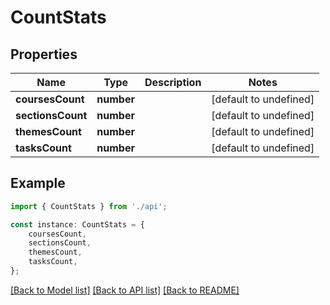 # CountStats


## Properties

Name | Type | Description | Notes
------------ | ------------- | ------------- | -------------
**coursesCount** | **number** |  | [default to undefined]
**sectionsCount** | **number** |  | [default to undefined]
**themesCount** | **number** |  | [default to undefined]
**tasksCount** | **number** |  | [default to undefined]

## Example

```typescript
import { CountStats } from './api';

const instance: CountStats = {
    coursesCount,
    sectionsCount,
    themesCount,
    tasksCount,
};
```

[[Back to Model list]](../README.md#documentation-for-models) [[Back to API list]](../README.md#documentation-for-api-endpoints) [[Back to README]](../README.md)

----------------

## Task description
From the data above, copy every line where "tasksCount" appears.

## Solution to this problem
**tasksCount** | **number** |  | [default to undefined]
    tasksCount,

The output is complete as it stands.